The sky looks different, and appears to move differently when observed from different places on Earth. A crucial first step to learning the sky is figuring out where you are with respect to how things are moving. Once you know this, you’ll be in a position to understand how the sky moves over the course of a night, a few months, and a full year.
To describe a location on Earth, you need to use reference points. These reference points can be co-ordinates on a map, physical landmarks, or a set of directions between a starting point and an end point. Reference points are also critical for finding objects in the sky.
To make getting our bearings a little intuitive, astronomers draw parallels between Earth reference points and sky reference points. Since we live on a big sphere, it’s useful to imagine the sky as another sphere that encompasses Earth, with stars stuck on it. We call this sphere the Celestial Sphere.
N.B: I want to emphasise that the sky is not actually a sphere with stars stuck on it – it’s just useful to imagine it that way to orient yourself. In reality, the stars are all at varying distances from us.
The Earth has three key reference points to help us determine where we are on it – the North Pole, the South Pole, and the Equator. We use latitudes to identify these, where the Equator is 0º, and the North and South Pole are 90º North and 90º South respectively.
Similarly, we give our Celestial Sphere three reference points to help us navigate – the North Celestial Pole, the South Celestial Pole and the Celestial Equator, directly above their earthly counterparts. The ‘latitude’ of the Celestial Sphere is called declination (Dec), and is also measured in degrees. The Celestial Equator is 0º Dec, just like the normal Equator is 0º latitude. The only subtle difference is that directions North of the Celestial Equator are considered positive, and directions South of the Celestial Equator are negative. So the North Celestial Pole is 90º (+90º) Dec, and the South Celestial Pole is -90º Dec.
Now we all know that the Earth goes around the Sun, and not the other way around. But if we are thinking of the sky as a sphere that holds us in, it’s also useful to imagine that the Sun is going around the Earth in this sphere. The line that the Sun traces as it “goes around the Earth” is called the ecliptic.
The Earth moves around the Sun on a flat plane, but spins at a tilt of 23.5º. Because of this tilt, the Sun’s declination varies between -23.5º and 23.5º over the course of the year.

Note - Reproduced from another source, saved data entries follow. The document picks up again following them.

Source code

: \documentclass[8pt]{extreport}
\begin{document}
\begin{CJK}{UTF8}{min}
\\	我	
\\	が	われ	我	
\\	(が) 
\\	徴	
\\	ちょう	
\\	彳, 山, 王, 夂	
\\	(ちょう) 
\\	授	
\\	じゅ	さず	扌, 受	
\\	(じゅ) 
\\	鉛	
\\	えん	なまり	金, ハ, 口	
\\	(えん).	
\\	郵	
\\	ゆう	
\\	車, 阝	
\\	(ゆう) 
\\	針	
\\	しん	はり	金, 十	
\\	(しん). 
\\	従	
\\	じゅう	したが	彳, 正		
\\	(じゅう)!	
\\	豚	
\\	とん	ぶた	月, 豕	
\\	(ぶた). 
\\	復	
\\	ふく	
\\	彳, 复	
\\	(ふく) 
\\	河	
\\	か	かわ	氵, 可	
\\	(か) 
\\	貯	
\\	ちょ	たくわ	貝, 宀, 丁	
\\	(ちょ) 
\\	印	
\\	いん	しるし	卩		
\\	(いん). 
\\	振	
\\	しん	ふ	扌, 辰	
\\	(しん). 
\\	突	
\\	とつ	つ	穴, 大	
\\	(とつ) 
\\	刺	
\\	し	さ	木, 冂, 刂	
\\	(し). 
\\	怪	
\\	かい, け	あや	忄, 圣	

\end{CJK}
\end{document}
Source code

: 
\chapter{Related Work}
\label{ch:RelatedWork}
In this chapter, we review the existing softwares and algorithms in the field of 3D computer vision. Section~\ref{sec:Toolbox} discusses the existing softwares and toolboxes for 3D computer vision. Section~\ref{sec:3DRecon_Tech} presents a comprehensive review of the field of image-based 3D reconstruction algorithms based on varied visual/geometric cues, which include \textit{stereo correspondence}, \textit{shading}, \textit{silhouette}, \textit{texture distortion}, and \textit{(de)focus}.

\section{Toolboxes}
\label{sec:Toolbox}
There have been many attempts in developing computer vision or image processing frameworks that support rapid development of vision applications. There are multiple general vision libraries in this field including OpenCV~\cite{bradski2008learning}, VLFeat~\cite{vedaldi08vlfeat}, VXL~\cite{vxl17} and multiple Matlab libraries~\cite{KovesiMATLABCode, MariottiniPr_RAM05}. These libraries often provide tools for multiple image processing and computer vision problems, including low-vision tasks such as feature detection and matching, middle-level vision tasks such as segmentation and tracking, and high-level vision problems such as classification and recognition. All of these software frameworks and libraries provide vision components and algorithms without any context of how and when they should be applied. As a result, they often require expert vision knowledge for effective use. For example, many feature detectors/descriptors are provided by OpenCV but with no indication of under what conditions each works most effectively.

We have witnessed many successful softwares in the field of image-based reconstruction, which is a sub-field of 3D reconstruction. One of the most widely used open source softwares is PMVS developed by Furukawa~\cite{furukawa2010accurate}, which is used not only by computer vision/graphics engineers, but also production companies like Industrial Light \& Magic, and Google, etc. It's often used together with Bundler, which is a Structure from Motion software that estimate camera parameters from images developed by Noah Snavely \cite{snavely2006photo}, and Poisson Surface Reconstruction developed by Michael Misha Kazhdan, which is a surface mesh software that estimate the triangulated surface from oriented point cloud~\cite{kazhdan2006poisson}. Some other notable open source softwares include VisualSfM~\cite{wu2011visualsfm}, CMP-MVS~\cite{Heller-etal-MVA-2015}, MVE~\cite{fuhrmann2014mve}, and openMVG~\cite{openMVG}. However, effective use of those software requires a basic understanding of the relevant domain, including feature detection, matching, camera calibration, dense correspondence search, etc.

We now have four things to help us orient ourselves while looking up – the North Celestial Pole, the South Celestial Pole, the Celestial Equator and the ecliptic. For now, we’ll focus on the first three – the ecliptic will make itself useful later on.
From a single point on Earth, we can only see half the Celestial Sphere at any given moment.

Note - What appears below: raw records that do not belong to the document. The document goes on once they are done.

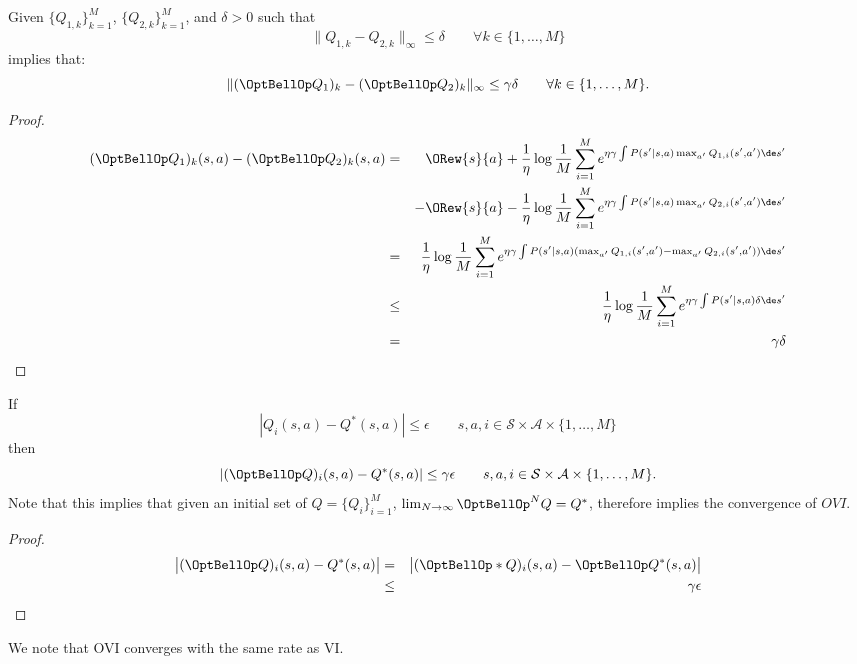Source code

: \begin{lemma}
	Given $\{Q_{1,k}\}_{k=1}^M$, $\{Q_{2,k}\}_{k=1}^M$, and $\delta > 0$ such that
	\begin{equation}
	\|Q_{1,k} - Q_{2,k} \|_{\infty} \leq \delta \quad \quad \forall k \in \{1,\dots,M\} \nonumber
	\end{equation}
	implies that:
	\begin{equation}
	\| (\OptBellOp Q_{1})_k - (\OptBellOp Q_{2})_k \|_{\infty} \leq \gamma\delta \quad \quad \forall k \in \{1,\dots,M\}. \nonumber
	\end{equation}
	\begin{proof}
		\begin{eqnarray*}
			(\OptBellOp Q_{1})_k(s,a) - (\OptBellOp Q_{2})_k(s,a) & = & \ORew{s}{a} +  \frac{1}{\eta}\log \frac{1}{M} \sum_{i=1}^{M} e^{\eta\gamma \int P(s'|s,a) \max_{a'} Q_{1,i}(s',a')\de s'}  \nonumber \\
			& & -\ORew{s}{a} -  \frac{1}{\eta}\log \frac{1}{M} \sum_{i=1}^{M} e^{\eta\gamma \int P(s'|s,a) \max_{a'} Q_{2,i}(s',a')\de s'}  \nonumber \\
			&= &  \frac{1}{\eta}\log \frac{1}{M} \sum_{i=1}^{M} e^{\eta\gamma \int P(s'|s,a) (\max_{a'} Q_{1,i}(s',a') - \max_{a'} Q_{2,i}(s',a'))\de s'}  \nonumber \\
			&\leq &  \frac{1}{\eta}\log \frac{1}{M} \sum_{i=1}^{M} e^{\eta\gamma \int P(s'|s,a) \delta \de s'}  \nonumber \\
			&= & \gamma \delta \nonumber
		\end{eqnarray*}
	\end{proof}
\end{lemma}

\begin{theorem}
	If 
	\begin{equation}
	|Q_i(s,a) - Q^*(s,a)| \leq \epsilon \quad \quad s,a,i \in \mathcal{S} \times \mathcal{A} \times \{1, \dots, M\}
	\end{equation}
	then 
	\begin{equation}
	| (\OptBellOp Q)_i(s,a) - Q^*(s,a)| \leq \gamma \epsilon \quad \quad s,a,i \in \mathcal{S} \times \mathcal{A} \times \{1, \dots, M\}.
	\end{equation}
	Note that this implies that given an initial set of $Q = \{Q_i\}_{i = 1}^{M}$, $\lim_{N\rightarrow\infty} \OptBellOp^NQ = Q^*$, therefore implies the convergence of $OVI$.
	\begin{proof}
		\begin{eqnarray}
		\bigl|(\OptBellOp Q)_i(s,a) - Q^*(s,a)\bigr| & = & \bigl|(\OptBellOp *Q)_i(s,a) - \OptBellOp Q^*(s,a)\bigr| \nonumber \\
		& \leq & \gamma \epsilon \nonumber 
		\end{eqnarray}
	\end{proof}
	\label{oviconvergence}
\end{theorem}
We note that OVI converges with the same rate as VI.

Imagine standing exactly at the North Pole of Earth.
Here the North Celestial Pole will be directly above you, and the Celestial Equator will be where your horizon is, so this is the half you’ll see:
Now imagine standing at the Equator.
Here the North and South Celestial Poles will be at their respective sides of the horizon, and the Equator will pass over your head, as a line joining East and West.
To test your understanding, look at the illustrations below and imagine standing at the South Pole and at 45º latitude respectively. Try to figure out where the Celestial Equator and each Celestial Pole will be with respect to you. Also work out the declination at the horizon and directly overhead.
Repeat this exercise for your current latitude. Drawing it out helps!